Suppose that given of the URLs (http://mychaseonline.chase.com, http://chaseonline.chase.ua, http://chaseonline.chase.ru, etc.) is "free" (not bought). I buy one of these free URLs, write my phishing/spoofing server that sits behind
my URL and renders the following screen => https://chaseonline.chase.com/
I work to get my URL indexed (hopefully) at least as high or higher than the real one (http://chaseonline.chase.com). Chance is (hopefully) most bank clients/users won't notice my bogus URLs and I start collecting . I then use my server as a client in relationship to the real bank server http://chaseonline.chase.com, log in and using my collection/list of <user id, password> tuples to login to each <user id, password> to create mischief.
Is this a cross-site request forgery? How would one prevent this from occurring?
What I'm hearing in your description is a phishing attack albeit with slightly more complexity. Let's address some of this points
2) Really hard to get all the urls, especially when you take into consideration different variations such as unicode, or even just simple kerning hacks. For example the R and N in kerning looks a lot like an m when you look quickly. Welcome to chаse.rnobile.com! So with that said, I'd guess that most companies just buy the obvious domains.
4) Getting your url indexed higher than the real one, I'll posit is impossible. Google et al. are likely sophisticated enough to catch that type of thing from happening. One approach to getting above chase in SERP would be to buy adwords for something like "Bank Online With Chase." But there again, I'd assume that the search engines have a decent filtering/fraud prevention mechanism to catch this type of thing.
Mostly you'd be better off to keep your server from being indexed since that would simply attract attention. Because this type of thing will be shut down, I presume most phishing attacks go for large numbers of small 'fish' (larger ROI) or small numbers of large 'fish' (think targeted phishing attacks of execs, bank employees, etc.)
I think you offer up an interesting idea in point 4, that there's nothing to stop a man-in-the-middle attack from occurring wherein your site delegates out to the target site for each request. The difficulty in that approach is that you'd spend a ton of resources on creating a replica website. When you think of most hacking as being a business, trying to maximize your ROI then a lot of the "this is what I'd do if I were a hacker" ideas go way.
If I were to do this type of thing, I'd provide a login facade, have the user provide me their credentials, and then redirect to the main site on POST to my server. This way I get your credentials and you think there's just been an error on the form. I'm then free to pull all the information off of your banking site at my leisure.
There's nothing cross-site about this. It's a simple forgery.

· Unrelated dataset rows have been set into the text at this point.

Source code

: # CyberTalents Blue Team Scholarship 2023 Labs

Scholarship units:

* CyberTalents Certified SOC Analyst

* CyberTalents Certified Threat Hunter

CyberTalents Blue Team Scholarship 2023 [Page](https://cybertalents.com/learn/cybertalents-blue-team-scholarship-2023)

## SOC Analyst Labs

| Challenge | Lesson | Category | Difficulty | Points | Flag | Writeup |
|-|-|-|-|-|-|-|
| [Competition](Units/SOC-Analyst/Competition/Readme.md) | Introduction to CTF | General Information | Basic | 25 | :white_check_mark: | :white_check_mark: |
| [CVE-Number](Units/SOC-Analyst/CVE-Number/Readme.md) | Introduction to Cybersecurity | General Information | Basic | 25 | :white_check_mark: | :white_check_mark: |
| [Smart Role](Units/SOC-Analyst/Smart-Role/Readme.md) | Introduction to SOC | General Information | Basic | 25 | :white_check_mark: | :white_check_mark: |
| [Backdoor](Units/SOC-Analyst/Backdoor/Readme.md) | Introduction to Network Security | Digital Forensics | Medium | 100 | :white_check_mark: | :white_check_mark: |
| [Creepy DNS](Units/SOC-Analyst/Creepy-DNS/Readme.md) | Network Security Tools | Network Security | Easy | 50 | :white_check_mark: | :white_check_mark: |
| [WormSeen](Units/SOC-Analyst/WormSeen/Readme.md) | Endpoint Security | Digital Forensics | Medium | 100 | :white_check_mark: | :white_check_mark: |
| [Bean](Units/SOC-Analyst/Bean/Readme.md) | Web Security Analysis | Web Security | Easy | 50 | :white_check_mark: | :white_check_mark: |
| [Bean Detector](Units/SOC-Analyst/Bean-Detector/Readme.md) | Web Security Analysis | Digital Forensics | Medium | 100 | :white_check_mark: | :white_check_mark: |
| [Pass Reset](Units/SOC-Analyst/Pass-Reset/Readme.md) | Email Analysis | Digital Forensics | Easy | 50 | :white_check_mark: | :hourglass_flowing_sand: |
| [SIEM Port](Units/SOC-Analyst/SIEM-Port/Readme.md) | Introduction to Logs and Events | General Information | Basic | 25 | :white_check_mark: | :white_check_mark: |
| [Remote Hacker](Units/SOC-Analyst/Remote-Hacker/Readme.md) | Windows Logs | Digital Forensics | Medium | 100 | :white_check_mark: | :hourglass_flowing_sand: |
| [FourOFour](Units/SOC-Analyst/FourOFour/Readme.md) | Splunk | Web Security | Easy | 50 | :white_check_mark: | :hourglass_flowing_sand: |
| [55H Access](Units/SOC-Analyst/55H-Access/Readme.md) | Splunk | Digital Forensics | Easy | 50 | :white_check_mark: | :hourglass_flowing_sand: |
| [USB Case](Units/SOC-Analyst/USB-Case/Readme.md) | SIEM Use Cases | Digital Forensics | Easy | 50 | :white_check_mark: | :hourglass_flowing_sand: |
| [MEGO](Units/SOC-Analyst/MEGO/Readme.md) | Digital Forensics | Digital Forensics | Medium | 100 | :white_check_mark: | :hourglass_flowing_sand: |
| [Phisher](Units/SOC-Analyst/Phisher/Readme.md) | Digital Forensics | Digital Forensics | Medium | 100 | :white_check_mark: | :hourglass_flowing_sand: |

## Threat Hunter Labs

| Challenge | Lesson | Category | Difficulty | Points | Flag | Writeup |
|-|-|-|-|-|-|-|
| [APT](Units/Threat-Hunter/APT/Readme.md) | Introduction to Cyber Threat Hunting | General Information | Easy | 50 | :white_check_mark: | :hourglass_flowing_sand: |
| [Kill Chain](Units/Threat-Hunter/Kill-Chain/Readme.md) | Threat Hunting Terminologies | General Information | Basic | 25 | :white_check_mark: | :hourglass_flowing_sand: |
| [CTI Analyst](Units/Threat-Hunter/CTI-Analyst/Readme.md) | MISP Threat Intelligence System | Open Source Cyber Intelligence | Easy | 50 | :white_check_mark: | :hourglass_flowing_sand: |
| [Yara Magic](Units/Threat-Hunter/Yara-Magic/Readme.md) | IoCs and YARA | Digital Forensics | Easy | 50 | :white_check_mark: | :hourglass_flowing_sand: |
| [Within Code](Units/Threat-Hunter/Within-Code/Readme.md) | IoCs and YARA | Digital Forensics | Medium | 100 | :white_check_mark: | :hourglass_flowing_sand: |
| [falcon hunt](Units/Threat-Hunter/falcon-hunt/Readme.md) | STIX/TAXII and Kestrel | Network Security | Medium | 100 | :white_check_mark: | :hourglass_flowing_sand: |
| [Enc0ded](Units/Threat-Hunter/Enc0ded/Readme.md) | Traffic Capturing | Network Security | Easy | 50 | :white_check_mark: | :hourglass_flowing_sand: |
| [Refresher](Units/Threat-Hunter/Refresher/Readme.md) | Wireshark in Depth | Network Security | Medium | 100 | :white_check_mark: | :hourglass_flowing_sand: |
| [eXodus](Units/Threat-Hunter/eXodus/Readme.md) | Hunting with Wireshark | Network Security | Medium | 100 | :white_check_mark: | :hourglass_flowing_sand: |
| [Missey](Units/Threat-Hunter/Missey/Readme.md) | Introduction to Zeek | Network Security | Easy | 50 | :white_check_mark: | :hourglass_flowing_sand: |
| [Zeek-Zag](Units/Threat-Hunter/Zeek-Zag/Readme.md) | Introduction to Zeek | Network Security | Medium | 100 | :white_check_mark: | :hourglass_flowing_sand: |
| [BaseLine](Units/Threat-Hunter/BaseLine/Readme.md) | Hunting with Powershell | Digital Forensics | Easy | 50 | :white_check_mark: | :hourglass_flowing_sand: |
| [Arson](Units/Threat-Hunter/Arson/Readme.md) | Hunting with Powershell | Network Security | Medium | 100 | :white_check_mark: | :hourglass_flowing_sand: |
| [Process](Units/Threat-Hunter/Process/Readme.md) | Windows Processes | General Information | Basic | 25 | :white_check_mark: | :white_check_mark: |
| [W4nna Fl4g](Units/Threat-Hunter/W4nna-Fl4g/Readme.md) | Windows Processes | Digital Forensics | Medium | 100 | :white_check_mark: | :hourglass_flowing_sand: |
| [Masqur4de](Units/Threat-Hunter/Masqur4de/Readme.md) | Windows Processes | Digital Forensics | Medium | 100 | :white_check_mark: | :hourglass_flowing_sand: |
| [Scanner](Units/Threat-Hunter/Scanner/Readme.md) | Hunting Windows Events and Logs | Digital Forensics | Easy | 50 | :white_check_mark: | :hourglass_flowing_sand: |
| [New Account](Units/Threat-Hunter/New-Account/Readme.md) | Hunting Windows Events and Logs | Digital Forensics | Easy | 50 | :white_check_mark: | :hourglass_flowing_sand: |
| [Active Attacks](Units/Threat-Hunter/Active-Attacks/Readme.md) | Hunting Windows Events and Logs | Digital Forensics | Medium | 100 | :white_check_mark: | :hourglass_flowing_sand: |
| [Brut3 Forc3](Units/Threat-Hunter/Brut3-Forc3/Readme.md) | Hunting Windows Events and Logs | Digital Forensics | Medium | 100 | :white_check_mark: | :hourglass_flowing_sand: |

It fails for a number of reasons: lack of security (your site isn't HTTPS), malware protection vendors explicitly check against this kind of abuse, Google won't rank your forgery above highly popular sites, and finally banks with a real sense of security use 2 Factor Authentication. The login token you'd get for my bank account is valid for a few seconds, literally, and can't be used for anything but logging in.
I recently tried to use the default settings, this is:
5 - max number of concurrent occurances
-20 max number of requests in 200 milliseconds.
However, this started cutting of my personal connections to the website (loading javascript, css etc.). I need something that will never fire for users using the site honestly, but I do want to prevent denial of service attacks.
What are good limits to set?
I don't think that there is a good generic limit that will fit for all websites, it is personal for each website. It depends on RPS, requests execution time etc.
I suggest you to modify IIS logger and log IP of each request. Then view IIS logs to see what is the pattern of the traffic for users, how many requests they do within a normal flow. It should let you approximate average amount of requests coming from user in a selected time frame.
However in my experience 20 requests without 200 milliseconds usually looks like an attack. In this way default settings provided by IIS seem reasonable.
Our team have built a web application using Ruby on Rails. It currently doesn't restrict users from making excessive login requests. We want to ignore a user's login requests for a while after she made several failed attempts mainly for the purpose of defending automated robots.
Here are my questions:
How to write a program or script that can make excessive requests to our website? I need it because it will help me to test our web application.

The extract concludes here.